# jobs



## CdCase123 (Nov 17, 2009)

for those of you that have jobs and hate them. tell us how and why you do.

i recently just got a new one. trying to save up more for international travel. its not bad. i just dont like the thought of memorizing a million different menu items and interacting with costumers. sweeping and cleaning and other bitch work is totally fine with me when im on the job. personally i like more redundant work; washing dishes; staring at a conveyor belt(although never had a factory job) One where i can be alone with my thoughts and away from people in a mind numbing setting. if i get fired from my current one for not being able to memorize food i think i will just head down to NOLA, where im assuming they have plenty of the kind of work described above (anybody know what its like this season? i was down there last year, got offered a dish washing job) anyways, rant away.


----------



## mkirby (Nov 17, 2009)

I work at Taco Time, and it's pretty fucking boring.
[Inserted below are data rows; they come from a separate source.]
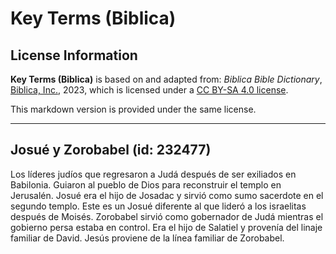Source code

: # Key Terms (Biblica)

## License Information

**Key Terms (Biblica)** is based on and adapted from: _Biblica Bible Dictionary_, [Biblica, Inc.](https://www.biblica.com/), 2023, which is licensed under a [CC BY-SA 4.0 license](https://creativecommons.org/licenses/by-sa/4.0/legalcode.en).

This markdown version is provided under the same license.



--------------------------------

## Josué y Zorobabel (id: 232477)

Los líderes judíos que regresaron a Judá después de ser exiliados en Babilonia. Guiaron al pueblo de Dios para reconstruir el templo en Jerusalén. Josué era el hijo de Josadac y sirvió como sumo sacerdote en el segundo templo. Este es un Josué diferente al que lideró a los israelitas después de Moisés. Zorobabel sirvió como gobernador de Judá mientras el gobierno persa estaba en control. Era el hijo de Salatiel y provenía del linaje familiar de David. Jesús proviene de la línea familiar de Zorobabel.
I'm doing it because I want to vandwell, and need some money for the van in which to do that. 

Not planning on making a career out of it or anything. I'm quitting in a couple months when I've got some cash in the bank.


----------



## connerR (Nov 17, 2009)

I work at The Home Depot. Right now, I like it. The people I work with are pretty cool. But it's not something I could see myself doing for a long time. I'm basically just using this job to pay back my parents and save up some money for traveling next summer.


----------



## theodore kaczynski (Nov 17, 2009)

i actually own my own store over here,its great being my own boss but at the same time it can be a pain in the ass dealing with government departments etc.i think im a nice boss


----------



## Gypsybones (Nov 17, 2009)

I'm a mover, its just about one of the hardest jobs you can do that is constantly hard. 
I have to travel all over the country but its not really traveling, its just suburb to suburb and once you've been in one you've been in them all, the only thing that changes is the color of the grass.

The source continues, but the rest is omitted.